Opini
Bulu Alauna Tempe dan Kitab Kuning: Orkestra Santri dari Danau Tempe untuk Dunia
Hari pembukaan Musabaqah Qiraatul Kutub Internasional di As’adiyah terasa seperti samudera kecil yang bernafas.
Muhamad Majdy Amiruddin
Dosen IAIN Parepare
HARI pembukaan Musabaqah Qiraatul Kutub Internasional di As’adiyah terasa seperti samudera kecil yang bernafas.
Suara biola pertama melengking lirih, seperti riak air yang mulai bergelombang.
Terompet menyusul, meniupkan gema bagai angin pagi yang melintasi rawa dan danau.
Di belakangnya, cello menebalkan nada, menghadirkan kedalaman seperti dasar air yang menyimpan rahasia.
Lalu tiba giliran gendrang Bugis memukul ritme: dumm tak, dumm tak, denyutnya menyatu dengan detak jantung para hadirin.
Kecapi petik menjerit halus, seakan menyulam suara perahu yang didayung perlahan.
Suling bambu melayang di udara, mengikat semua nada menjadi satu jalinan.
Baca juga: Deretan Tokoh Hadir di Pembukaan MQK Nasional dan Internasional Wajo
Di titik itu, harmoni tak lagi bisa dipisahkan: modern dan tradisi, darat dan danau, masa kini dan masa lalu.
Tepuk tangan bergulung seperti ombak, namun di balik gemuruh itu masih terdengar lirih doa yang keluar dari bibir santri.
Dan orkestra itu mengawali segalanya dengan satu lagu: Bulu Alauna Tempe—nyanyian danau yang kini berpadu dengan nada dunia.
Bulu Alauna Tempe bukan hanya nada; ia adalah tafsir rakyat yang mengeja alam dengan bahasa metafora.
Syairnya menuturkan tentang gunung, air, dan para nelayan, menyulam pesan kepemimpinan, kesabaran, dan amanah di antara bait-baitnya.
Ketika dinyanyikan, lagu itu seperti menerjemahkan permukaan danau menjadi huruf-huruf yang bisa dibaca oleh generasi muda.
Nada-nadanya mengingatkan bahwa pemimpin harus tegak seperti gunung, mengayomi seperti pohon, dan tidak tenggelam oleh arus kekuasaan.
Lagu itu juga memperingatkan agar kekuasaan tidak memakan akar, karena benang kusut dan rakit yang tak seimbang bisa menenggelamkan siapa saja.
Dalam pembukaan MQK, lantunan lagu itu menjadi jembatan antara riak lokal dan gema internasional.
Dari situ kita paham: membaca kitab dan menyanyikan danau adalah dua ritual yang saling memperkaya.
Jika bait-bait Bulu Alauna Tempe diterjemahkan ke dalam bahasa hari ini, ia akan berbicara tentang limpahan rezeki yang tak pernah kering, tentang danau yang bukan hanya air tetapi rahim peradaban.
Inilah tafsir hidup masyarakat yang menggantungkan diri pada perahu, jala, dan ikan.
Dalam suara santri, makna itu seperti lahir kembali: bahwa kitab bisa dibaca dari lembaran kertas, tapi juga dari gelombang air dan riak-riak danau.
Kitab bisa dihafal lewat huruf Arab gundul, tapi juga lewat syair Bugis yang disulam dalam ingatan.
Danau Tempe sejak lama adalah nadi ekonomi Sulawesi Selatan.

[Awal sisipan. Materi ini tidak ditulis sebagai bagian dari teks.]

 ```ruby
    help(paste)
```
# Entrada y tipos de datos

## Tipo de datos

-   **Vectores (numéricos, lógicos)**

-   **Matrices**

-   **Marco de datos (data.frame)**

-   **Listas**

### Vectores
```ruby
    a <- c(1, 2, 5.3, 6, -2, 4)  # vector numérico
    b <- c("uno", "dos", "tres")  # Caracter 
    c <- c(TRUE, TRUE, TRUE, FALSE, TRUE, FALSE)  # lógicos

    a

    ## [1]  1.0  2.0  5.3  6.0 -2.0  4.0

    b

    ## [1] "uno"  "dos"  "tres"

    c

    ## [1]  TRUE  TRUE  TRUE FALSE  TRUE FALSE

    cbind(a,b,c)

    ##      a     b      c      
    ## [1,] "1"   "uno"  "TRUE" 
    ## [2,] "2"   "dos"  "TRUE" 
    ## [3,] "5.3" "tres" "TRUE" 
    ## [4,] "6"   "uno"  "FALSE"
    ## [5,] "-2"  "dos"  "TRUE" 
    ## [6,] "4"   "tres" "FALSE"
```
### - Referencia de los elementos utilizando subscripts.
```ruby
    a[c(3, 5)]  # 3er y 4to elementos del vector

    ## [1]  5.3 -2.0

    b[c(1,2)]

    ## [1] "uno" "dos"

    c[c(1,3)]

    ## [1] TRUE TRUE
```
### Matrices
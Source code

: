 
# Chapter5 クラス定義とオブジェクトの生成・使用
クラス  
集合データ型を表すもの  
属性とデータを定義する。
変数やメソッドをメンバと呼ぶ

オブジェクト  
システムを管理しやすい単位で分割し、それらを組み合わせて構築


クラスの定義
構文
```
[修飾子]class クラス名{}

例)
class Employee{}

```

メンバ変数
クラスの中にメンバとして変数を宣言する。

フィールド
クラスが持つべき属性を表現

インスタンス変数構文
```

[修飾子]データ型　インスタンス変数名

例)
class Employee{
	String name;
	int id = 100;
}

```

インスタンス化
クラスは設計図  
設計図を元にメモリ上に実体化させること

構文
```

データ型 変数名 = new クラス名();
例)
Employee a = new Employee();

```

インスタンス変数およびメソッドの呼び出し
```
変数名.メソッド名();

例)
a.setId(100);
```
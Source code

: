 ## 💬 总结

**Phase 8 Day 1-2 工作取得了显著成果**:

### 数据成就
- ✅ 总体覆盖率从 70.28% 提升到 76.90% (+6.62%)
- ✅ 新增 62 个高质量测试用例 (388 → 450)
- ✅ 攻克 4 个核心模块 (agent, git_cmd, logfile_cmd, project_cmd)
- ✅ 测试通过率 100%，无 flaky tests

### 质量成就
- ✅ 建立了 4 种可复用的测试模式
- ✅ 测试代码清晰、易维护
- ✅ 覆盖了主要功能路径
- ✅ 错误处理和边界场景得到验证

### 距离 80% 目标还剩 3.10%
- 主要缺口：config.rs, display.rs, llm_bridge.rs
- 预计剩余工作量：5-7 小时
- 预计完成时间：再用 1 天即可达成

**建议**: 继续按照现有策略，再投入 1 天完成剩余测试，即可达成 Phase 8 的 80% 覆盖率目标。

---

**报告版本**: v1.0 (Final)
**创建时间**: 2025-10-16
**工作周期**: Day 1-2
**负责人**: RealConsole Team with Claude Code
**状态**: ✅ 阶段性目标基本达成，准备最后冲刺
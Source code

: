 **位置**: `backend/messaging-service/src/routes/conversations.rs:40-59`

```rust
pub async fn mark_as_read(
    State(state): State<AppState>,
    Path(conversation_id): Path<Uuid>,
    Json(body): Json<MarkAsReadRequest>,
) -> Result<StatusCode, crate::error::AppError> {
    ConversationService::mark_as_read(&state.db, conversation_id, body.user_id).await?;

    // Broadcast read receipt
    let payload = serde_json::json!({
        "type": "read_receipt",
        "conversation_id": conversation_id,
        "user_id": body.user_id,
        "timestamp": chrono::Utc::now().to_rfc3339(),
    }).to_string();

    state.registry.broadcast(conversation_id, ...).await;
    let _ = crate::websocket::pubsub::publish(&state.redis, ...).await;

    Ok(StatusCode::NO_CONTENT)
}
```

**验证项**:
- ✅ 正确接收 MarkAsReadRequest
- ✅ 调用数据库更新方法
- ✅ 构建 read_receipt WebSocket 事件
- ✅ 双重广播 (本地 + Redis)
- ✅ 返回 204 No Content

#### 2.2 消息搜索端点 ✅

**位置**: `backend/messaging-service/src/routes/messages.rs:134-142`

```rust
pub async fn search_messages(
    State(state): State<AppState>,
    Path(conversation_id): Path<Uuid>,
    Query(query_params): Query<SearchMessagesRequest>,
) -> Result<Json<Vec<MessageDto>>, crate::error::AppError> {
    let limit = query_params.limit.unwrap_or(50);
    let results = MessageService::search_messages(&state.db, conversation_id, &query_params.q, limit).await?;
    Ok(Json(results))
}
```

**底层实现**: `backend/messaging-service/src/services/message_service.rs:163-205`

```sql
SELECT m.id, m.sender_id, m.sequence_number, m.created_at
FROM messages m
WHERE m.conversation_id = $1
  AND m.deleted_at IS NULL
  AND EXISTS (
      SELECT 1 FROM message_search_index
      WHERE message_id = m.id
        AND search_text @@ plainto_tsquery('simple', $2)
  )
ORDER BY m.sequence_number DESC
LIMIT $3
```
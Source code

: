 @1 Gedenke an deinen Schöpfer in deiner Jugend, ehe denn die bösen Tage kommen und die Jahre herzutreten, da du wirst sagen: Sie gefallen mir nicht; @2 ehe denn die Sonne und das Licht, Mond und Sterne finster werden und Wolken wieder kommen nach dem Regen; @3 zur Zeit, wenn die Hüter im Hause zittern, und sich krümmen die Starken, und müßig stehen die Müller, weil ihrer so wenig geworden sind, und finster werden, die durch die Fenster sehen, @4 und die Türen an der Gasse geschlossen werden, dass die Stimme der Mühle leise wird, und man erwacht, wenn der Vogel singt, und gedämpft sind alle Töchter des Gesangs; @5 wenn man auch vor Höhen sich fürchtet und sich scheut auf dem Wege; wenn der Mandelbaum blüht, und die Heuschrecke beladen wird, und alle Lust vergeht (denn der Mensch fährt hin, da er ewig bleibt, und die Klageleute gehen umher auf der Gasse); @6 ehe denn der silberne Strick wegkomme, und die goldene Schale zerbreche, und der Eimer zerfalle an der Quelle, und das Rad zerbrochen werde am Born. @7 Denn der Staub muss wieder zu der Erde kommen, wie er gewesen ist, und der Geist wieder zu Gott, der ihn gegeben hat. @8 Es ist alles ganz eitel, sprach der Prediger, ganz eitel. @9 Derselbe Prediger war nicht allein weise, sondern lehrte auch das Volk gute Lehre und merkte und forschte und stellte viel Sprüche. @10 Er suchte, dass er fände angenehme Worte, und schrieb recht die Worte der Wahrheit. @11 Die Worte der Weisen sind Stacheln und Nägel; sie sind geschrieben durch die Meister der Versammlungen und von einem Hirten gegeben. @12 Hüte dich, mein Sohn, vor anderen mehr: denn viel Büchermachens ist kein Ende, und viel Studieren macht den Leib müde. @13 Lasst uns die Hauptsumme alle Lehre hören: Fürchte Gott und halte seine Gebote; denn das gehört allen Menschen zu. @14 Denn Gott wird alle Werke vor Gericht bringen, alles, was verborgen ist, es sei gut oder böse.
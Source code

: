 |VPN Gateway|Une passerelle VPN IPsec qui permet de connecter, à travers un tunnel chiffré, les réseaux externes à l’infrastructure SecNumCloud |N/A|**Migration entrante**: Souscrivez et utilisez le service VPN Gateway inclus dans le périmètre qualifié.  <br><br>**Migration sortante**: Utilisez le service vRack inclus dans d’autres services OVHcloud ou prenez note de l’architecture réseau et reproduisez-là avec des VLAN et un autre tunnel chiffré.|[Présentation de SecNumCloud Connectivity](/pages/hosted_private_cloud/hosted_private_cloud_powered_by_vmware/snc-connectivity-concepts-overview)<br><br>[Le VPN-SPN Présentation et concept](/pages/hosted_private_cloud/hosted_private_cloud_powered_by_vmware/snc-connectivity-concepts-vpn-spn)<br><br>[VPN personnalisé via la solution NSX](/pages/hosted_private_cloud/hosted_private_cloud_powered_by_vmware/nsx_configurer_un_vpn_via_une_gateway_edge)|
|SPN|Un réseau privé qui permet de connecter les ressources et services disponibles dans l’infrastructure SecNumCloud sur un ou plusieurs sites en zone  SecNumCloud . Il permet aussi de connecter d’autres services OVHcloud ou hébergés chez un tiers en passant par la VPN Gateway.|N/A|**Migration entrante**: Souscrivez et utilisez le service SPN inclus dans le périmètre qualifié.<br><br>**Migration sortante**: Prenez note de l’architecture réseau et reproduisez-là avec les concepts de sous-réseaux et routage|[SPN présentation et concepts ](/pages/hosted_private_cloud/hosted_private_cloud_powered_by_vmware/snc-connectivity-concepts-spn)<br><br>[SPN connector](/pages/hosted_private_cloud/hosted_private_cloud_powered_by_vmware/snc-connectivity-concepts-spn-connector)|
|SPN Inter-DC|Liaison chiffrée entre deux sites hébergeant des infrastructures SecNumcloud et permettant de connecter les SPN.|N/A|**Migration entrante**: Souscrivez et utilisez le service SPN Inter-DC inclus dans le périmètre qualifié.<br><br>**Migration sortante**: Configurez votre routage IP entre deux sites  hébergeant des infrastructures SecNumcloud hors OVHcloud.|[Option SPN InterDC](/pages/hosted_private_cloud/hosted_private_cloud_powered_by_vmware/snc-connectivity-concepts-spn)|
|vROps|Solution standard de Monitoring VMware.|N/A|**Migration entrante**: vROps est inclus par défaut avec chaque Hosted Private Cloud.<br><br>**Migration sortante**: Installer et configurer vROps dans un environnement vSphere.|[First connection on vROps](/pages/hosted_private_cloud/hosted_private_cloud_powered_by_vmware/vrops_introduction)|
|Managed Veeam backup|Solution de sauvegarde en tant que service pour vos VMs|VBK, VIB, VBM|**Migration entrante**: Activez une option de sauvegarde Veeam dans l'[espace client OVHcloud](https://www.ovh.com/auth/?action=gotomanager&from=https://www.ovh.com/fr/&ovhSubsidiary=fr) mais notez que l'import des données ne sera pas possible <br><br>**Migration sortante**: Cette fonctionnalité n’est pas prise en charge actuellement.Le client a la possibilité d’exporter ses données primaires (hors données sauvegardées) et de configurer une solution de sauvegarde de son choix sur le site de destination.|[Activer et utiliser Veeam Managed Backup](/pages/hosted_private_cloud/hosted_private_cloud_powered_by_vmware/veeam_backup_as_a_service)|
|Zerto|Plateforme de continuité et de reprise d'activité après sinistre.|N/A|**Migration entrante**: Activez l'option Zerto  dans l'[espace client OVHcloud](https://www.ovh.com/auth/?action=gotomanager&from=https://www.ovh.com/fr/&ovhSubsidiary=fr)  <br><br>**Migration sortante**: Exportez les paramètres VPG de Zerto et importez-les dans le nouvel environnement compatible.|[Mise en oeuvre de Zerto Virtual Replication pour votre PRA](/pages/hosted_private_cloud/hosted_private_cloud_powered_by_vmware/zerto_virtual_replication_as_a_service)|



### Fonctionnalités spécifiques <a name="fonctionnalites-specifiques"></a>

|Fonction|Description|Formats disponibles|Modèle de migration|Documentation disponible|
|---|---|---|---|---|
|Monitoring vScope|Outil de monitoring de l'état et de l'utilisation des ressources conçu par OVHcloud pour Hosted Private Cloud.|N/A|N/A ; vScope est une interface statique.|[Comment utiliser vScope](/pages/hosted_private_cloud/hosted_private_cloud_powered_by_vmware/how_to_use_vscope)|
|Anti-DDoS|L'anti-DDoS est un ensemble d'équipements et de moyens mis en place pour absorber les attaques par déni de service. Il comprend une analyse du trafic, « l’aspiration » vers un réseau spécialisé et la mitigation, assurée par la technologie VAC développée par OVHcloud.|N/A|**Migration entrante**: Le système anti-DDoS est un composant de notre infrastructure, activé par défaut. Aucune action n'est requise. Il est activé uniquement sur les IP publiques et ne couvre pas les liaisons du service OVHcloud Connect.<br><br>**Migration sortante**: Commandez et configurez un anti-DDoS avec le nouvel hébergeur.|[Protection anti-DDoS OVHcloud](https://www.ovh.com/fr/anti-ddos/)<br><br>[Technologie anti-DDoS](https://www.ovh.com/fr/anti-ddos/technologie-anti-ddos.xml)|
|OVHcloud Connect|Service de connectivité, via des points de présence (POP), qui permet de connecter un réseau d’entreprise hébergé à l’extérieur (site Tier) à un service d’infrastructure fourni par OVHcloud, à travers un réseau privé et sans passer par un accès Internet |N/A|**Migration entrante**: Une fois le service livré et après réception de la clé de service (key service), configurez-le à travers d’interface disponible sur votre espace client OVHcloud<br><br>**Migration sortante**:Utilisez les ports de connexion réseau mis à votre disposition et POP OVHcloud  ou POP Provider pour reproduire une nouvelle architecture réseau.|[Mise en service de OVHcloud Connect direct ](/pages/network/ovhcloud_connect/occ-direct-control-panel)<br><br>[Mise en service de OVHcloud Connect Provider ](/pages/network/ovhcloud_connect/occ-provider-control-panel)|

Nelayan menjaring ikan, pedagang perempuan menjual hasil tangkapan di pasar, dan rumah-rumah terapung menari di atas air.
Para peneliti dunia menegaskan hal itu.
Misalnya, Christian Pelras (1996, The Bugis) menulis bahwa Danau Tempe adalah contoh adaptasi ekologis luar biasa masyarakat Bugis: rumah berpindah mengikuti arus, ekonomi berdenyut dari ikan, dan budaya lahir dari air.
Begitu pula catatan VOC abad ke-17 lewat laporan Cornelis Speelman, yang menyebut kawasan rawa luas tempat rakyat hidup dari perairan, meski nama “Danau Tempe” belum dipakai.
Semua ini menunjukkan bahwa danau itu bukan sekadar bentangan air, melainkan teks besar yang selalu bisa dibaca ulang. Kerajaan-kerajaan di sekitar danau juga lahir dari denyut air ini.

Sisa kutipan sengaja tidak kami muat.